» **PROBLEM STATEMENT**
Reproduce the entries word for word, and omit any picture you find in them.

---*---

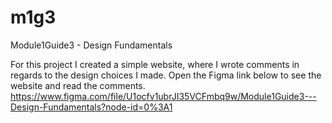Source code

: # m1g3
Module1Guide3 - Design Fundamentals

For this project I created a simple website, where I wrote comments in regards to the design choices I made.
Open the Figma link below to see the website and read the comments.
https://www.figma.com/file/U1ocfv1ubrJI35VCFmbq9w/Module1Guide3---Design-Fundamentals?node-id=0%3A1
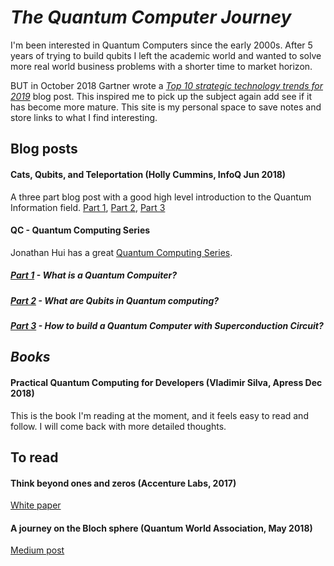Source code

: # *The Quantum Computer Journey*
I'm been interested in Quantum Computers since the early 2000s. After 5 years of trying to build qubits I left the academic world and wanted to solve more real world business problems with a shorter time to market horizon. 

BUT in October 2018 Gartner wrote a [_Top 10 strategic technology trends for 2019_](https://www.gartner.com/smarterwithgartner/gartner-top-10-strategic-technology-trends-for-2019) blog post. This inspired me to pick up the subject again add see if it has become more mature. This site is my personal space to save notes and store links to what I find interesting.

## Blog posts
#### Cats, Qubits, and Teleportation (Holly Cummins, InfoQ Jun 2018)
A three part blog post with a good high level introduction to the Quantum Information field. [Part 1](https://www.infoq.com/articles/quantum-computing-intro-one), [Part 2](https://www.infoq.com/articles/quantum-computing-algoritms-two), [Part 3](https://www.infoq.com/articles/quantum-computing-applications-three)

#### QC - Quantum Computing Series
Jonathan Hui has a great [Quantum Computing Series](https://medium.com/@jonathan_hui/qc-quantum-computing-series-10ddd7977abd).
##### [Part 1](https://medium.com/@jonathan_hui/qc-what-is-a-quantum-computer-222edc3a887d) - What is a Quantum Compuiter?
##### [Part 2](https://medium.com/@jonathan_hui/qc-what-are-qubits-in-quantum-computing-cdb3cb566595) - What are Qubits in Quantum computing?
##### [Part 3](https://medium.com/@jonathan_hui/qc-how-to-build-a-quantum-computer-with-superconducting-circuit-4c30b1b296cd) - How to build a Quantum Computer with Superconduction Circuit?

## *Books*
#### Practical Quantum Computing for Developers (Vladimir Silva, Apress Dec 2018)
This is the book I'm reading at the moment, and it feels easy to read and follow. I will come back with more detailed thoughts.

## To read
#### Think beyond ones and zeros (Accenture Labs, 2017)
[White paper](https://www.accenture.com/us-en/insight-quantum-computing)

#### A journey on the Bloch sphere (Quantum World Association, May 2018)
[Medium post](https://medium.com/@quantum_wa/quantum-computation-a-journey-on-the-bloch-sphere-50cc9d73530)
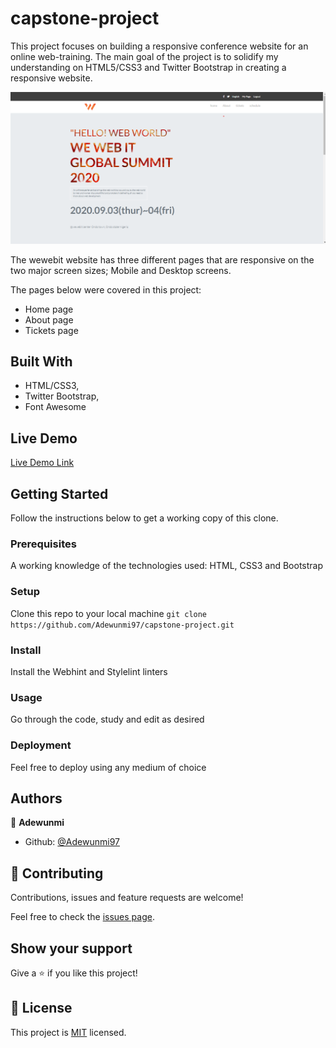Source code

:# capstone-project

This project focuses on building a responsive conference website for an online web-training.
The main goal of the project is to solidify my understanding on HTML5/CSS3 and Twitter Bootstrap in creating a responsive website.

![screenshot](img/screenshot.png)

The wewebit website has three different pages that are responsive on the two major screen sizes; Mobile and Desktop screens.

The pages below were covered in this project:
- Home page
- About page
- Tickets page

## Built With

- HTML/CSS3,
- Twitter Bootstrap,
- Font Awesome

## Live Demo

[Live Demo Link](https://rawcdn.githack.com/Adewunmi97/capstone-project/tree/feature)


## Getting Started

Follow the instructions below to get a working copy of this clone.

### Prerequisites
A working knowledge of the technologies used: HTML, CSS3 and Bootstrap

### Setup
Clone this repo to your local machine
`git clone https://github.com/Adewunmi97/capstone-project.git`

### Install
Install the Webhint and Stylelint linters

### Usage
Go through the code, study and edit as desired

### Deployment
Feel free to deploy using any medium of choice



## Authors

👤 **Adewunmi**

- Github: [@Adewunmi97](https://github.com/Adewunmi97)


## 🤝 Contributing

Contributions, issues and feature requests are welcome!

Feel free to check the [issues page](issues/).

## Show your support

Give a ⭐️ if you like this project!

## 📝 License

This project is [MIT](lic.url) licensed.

---*---

» **TASK ANSWER**
Source code

: # m1g3
Module1Guide3 - Design Fundamentals

For this project I created a simple website, where I wrote comments in regards to the design choices I made.
Open the Figma link below to see the website and read the comments.
https://www.figma.com/file/U1ocfv1ubrJI35VCFmbq9w/Module1Guide3---Design-Fundamentals?node-id=0%3A1
Source code

: # *The Quantum Computer Journey*
I'm been interested in Quantum Computers since the early 2000s. After 5 years of trying to build qubits I left the academic world and wanted to solve more real world business problems with a shorter time to market horizon. 

BUT in October 2018 Gartner wrote a [_Top 10 strategic technology trends for 2019_](https://www.gartner.com/smarterwithgartner/gartner-top-10-strategic-technology-trends-for-2019) blog post. This inspired me to pick up the subject again add see if it has become more mature. This site is my personal space to save notes and store links to what I find interesting.

## Blog posts
#### Cats, Qubits, and Teleportation (Holly Cummins, InfoQ Jun 2018)
A three part blog post with a good high level introduction to the Quantum Information field. [Part 1](https://www.infoq.com/articles/quantum-computing-intro-one), [Part 2](https://www.infoq.com/articles/quantum-computing-algoritms-two), [Part 3](https://www.infoq.com/articles/quantum-computing-applications-three)

#### QC - Quantum Computing Series
Jonathan Hui has a great [Quantum Computing Series](https://medium.com/@jonathan_hui/qc-quantum-computing-series-10ddd7977abd).
##### [Part 1](https://medium.com/@jonathan_hui/qc-what-is-a-quantum-computer-222edc3a887d) - What is a Quantum Compuiter?
##### [Part 2](https://medium.com/@jonathan_hui/qc-what-are-qubits-in-quantum-computing-cdb3cb566595) - What are Qubits in Quantum computing?
##### [Part 3](https://medium.com/@jonathan_hui/qc-how-to-build-a-quantum-computer-with-superconducting-circuit-4c30b1b296cd) - How to build a Quantum Computer with Superconduction Circuit?

## *Books*
#### Practical Quantum Computing for Developers (Vladimir Silva, Apress Dec 2018)
This is the book I'm reading at the moment, and it feels easy to read and follow. I will come back with more detailed thoughts.

## To read
#### Think beyond ones and zeros (Accenture Labs, 2017)
[White paper](https://www.accenture.com/us-en/insight-quantum-computing)

#### A journey on the Bloch sphere (Quantum World Association, May 2018)
[Medium post](https://medium.com/@quantum_wa/quantum-computation-a-journey-on-the-bloch-sphere-50cc9d73530)
Source code

:# capstone-project

This project focuses on building a responsive conference website for an online web-training.
The main goal of the project is to solidify my understanding on HTML5/CSS3 and Twitter Bootstrap in creating a responsive website.

![screenshot](img/screenshot.png)

The wewebit website has three different pages that are responsive on the two major screen sizes; Mobile and Desktop screens.

The pages below were covered in this project:
- Home page
- About page
- Tickets page

## Built With

- HTML/CSS3,
- Twitter Bootstrap,
- Font Awesome

## Live Demo

[Live Demo Link](https://rawcdn.githack.com/Adewunmi97/capstone-project/tree/feature)


## Getting Started

Follow the instructions below to get a working copy of this clone.

### Prerequisites
A working knowledge of the technologies used: HTML, CSS3 and Bootstrap

### Setup
Clone this repo to your local machine
`git clone https://github.com/Adewunmi97/capstone-project.git`

### Install
Install the Webhint and Stylelint linters

### Usage
Go through the code, study and edit as desired

### Deployment
Feel free to deploy using any medium of choice



## Authors

👤 **Adewunmi**

- Github: [@Adewunmi97](https://github.com/Adewunmi97)


## 🤝 Contributing

Contributions, issues and feature requests are welcome!

Feel free to check the [issues page](issues/).

## Show your support

Give a ⭐️ if you like this project!

## 📝 License

This project is [MIT](lic.url) licensed.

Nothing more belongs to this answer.